TASK REQUIREMENTS: Go through the listing below and list every line with "library".

DATA FOR ANALYSIS:

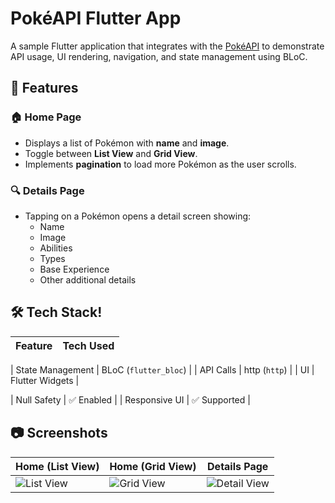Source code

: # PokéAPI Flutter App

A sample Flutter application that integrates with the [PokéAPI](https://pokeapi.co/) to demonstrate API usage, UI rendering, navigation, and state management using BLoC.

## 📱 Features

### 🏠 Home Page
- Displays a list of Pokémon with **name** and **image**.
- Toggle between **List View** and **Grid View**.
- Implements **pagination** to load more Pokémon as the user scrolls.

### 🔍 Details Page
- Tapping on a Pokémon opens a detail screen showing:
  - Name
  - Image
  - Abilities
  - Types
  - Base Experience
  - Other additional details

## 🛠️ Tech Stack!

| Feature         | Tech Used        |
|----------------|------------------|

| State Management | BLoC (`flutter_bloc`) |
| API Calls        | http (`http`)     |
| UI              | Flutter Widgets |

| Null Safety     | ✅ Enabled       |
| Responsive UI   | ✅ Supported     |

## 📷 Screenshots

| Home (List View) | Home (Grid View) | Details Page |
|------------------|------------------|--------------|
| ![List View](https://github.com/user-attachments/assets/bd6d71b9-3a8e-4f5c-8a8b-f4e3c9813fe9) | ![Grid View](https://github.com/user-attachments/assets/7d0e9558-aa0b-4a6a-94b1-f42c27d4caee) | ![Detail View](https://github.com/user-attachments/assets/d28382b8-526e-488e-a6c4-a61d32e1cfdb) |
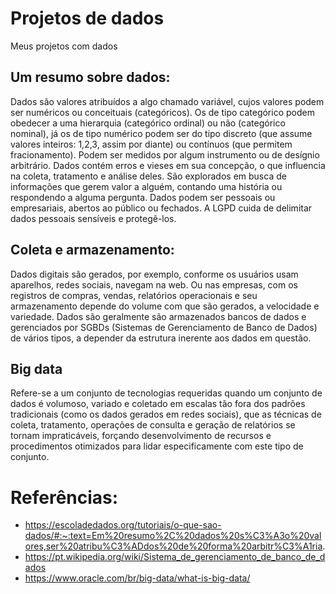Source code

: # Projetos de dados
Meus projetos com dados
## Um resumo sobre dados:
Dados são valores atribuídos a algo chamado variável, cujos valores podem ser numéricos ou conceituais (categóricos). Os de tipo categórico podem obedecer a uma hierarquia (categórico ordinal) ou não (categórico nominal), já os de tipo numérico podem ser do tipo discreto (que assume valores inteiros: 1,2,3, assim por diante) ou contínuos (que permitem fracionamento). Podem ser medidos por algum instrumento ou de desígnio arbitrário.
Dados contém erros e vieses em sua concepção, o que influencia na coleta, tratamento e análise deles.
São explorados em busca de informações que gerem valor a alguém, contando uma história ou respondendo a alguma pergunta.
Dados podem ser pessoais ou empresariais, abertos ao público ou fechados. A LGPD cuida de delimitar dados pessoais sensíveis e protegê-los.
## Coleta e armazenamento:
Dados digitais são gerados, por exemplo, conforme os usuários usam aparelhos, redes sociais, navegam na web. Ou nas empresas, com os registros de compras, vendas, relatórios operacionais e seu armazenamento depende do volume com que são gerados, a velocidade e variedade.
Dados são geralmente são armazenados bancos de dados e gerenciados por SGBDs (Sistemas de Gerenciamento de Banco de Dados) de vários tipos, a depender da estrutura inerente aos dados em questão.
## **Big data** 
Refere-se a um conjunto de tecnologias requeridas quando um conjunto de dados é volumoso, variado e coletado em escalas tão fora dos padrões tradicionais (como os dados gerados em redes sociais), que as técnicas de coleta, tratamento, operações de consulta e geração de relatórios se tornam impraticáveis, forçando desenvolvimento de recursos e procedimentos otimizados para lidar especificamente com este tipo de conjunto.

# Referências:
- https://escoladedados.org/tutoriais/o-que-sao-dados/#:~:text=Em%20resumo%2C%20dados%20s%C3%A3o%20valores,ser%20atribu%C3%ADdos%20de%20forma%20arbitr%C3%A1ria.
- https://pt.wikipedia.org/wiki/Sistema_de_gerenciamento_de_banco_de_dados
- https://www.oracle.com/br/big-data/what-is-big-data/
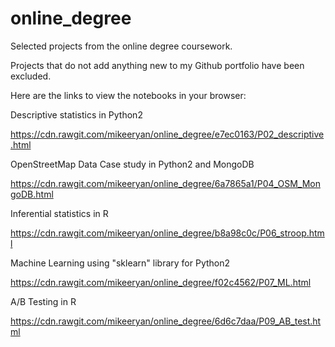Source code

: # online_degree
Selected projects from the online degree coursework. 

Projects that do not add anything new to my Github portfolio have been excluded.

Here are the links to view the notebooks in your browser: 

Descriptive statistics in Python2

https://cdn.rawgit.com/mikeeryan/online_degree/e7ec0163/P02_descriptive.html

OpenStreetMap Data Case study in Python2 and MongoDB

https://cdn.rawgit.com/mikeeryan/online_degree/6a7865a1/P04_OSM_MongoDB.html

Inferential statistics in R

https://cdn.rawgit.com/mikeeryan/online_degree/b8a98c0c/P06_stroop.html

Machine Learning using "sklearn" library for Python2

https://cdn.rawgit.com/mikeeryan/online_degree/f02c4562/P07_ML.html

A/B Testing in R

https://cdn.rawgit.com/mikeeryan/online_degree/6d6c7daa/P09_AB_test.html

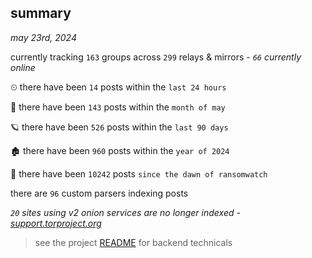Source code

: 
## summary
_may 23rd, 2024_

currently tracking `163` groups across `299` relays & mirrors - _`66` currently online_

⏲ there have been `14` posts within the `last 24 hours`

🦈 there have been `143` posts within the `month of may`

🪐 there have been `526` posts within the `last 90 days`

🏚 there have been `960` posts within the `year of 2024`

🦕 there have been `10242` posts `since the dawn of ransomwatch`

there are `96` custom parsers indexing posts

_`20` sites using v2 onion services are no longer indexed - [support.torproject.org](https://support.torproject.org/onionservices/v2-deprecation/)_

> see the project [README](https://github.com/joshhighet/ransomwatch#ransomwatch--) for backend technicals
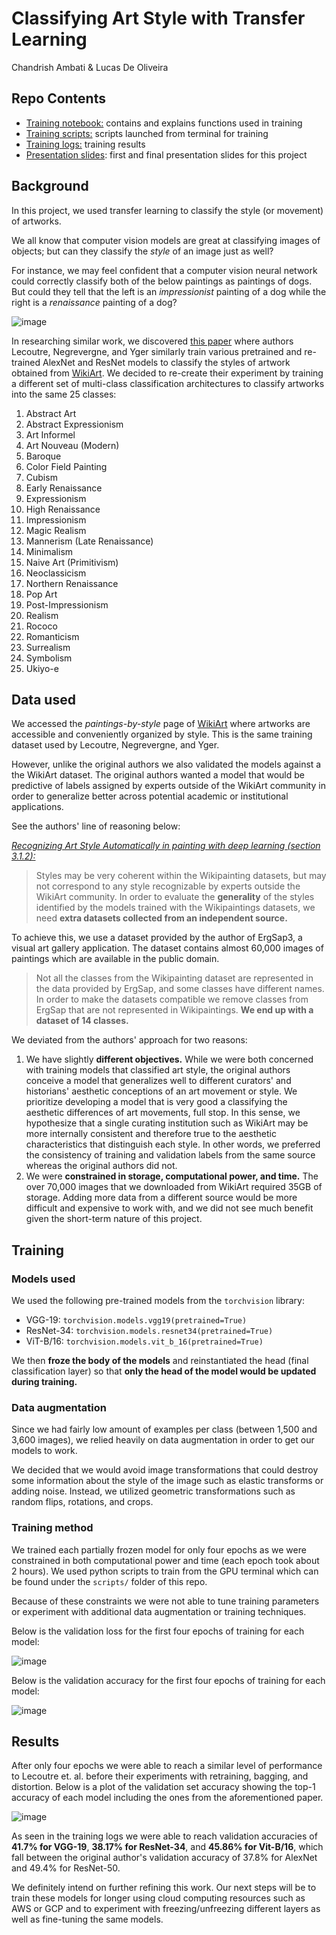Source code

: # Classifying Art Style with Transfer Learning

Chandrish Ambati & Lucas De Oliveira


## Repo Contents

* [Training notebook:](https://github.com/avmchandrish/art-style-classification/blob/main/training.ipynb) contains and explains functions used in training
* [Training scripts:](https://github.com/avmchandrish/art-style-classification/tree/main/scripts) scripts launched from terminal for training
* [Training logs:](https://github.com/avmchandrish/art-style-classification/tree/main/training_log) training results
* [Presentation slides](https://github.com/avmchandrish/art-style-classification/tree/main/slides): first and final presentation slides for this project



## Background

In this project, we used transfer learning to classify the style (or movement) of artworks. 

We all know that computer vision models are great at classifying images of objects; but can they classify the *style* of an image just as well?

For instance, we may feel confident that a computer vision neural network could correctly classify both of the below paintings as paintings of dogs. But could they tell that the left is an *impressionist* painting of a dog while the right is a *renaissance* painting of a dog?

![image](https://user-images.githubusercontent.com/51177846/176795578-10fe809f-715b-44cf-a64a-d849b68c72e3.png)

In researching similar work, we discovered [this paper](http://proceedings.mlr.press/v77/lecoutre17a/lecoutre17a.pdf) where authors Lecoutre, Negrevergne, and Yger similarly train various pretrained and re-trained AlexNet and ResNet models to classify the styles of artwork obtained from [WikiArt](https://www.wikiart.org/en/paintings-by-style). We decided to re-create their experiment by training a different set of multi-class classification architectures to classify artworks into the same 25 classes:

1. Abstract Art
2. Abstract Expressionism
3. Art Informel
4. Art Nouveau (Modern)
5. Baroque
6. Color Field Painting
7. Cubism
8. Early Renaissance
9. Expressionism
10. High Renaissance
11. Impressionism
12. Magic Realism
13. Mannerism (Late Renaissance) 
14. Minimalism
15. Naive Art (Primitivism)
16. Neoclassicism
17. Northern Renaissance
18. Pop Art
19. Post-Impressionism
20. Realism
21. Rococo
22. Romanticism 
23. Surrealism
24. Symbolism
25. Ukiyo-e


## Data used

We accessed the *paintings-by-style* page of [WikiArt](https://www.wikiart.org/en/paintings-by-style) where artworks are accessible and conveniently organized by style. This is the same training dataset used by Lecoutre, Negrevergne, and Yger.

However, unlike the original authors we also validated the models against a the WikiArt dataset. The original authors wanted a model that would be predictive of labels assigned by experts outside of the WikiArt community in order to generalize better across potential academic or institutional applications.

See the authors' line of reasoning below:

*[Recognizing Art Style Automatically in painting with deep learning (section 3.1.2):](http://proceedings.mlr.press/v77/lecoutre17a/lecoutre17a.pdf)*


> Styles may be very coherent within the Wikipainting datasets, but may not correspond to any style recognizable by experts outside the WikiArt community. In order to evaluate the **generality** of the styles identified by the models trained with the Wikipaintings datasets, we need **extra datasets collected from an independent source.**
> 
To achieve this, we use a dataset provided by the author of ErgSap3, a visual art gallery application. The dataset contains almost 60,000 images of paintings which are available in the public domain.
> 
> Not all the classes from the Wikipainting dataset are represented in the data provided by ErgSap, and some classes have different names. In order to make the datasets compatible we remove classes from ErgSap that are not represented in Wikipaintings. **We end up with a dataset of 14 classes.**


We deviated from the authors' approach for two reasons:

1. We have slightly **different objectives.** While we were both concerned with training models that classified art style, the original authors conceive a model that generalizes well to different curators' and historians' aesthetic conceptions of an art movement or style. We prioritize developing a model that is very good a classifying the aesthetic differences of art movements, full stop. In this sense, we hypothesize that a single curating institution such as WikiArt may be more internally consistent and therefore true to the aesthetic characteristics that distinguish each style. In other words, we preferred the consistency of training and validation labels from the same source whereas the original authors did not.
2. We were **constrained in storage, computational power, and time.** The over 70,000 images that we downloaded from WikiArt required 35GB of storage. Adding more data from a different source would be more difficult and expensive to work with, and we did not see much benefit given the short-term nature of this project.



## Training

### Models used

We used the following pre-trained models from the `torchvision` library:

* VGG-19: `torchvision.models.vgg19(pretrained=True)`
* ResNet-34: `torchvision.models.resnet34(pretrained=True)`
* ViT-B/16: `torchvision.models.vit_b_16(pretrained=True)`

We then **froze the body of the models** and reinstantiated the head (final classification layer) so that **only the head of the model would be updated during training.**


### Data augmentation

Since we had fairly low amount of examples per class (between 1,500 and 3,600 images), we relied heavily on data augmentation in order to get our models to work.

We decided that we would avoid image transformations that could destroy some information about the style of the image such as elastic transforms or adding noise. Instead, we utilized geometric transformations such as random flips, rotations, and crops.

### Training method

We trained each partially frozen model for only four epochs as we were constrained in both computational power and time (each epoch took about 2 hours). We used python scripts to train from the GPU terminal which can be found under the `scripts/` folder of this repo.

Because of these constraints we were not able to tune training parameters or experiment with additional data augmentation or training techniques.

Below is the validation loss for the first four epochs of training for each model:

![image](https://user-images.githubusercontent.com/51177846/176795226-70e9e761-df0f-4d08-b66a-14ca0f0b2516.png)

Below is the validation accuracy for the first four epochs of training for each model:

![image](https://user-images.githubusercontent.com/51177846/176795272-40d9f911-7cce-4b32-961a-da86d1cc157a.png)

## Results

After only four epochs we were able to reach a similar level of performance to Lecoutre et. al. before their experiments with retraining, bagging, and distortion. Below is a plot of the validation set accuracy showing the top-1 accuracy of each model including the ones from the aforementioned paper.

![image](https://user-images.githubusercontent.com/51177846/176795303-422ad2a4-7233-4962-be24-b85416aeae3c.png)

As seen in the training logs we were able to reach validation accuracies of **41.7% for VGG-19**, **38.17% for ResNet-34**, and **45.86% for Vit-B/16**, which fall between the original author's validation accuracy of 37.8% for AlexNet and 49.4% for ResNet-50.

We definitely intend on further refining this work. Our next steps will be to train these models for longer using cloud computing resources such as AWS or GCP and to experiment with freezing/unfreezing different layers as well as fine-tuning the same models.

RESPONSE:
Machine Learning using "sklearn" library for Python2
We used the following pre-trained models from the `torchvision` library:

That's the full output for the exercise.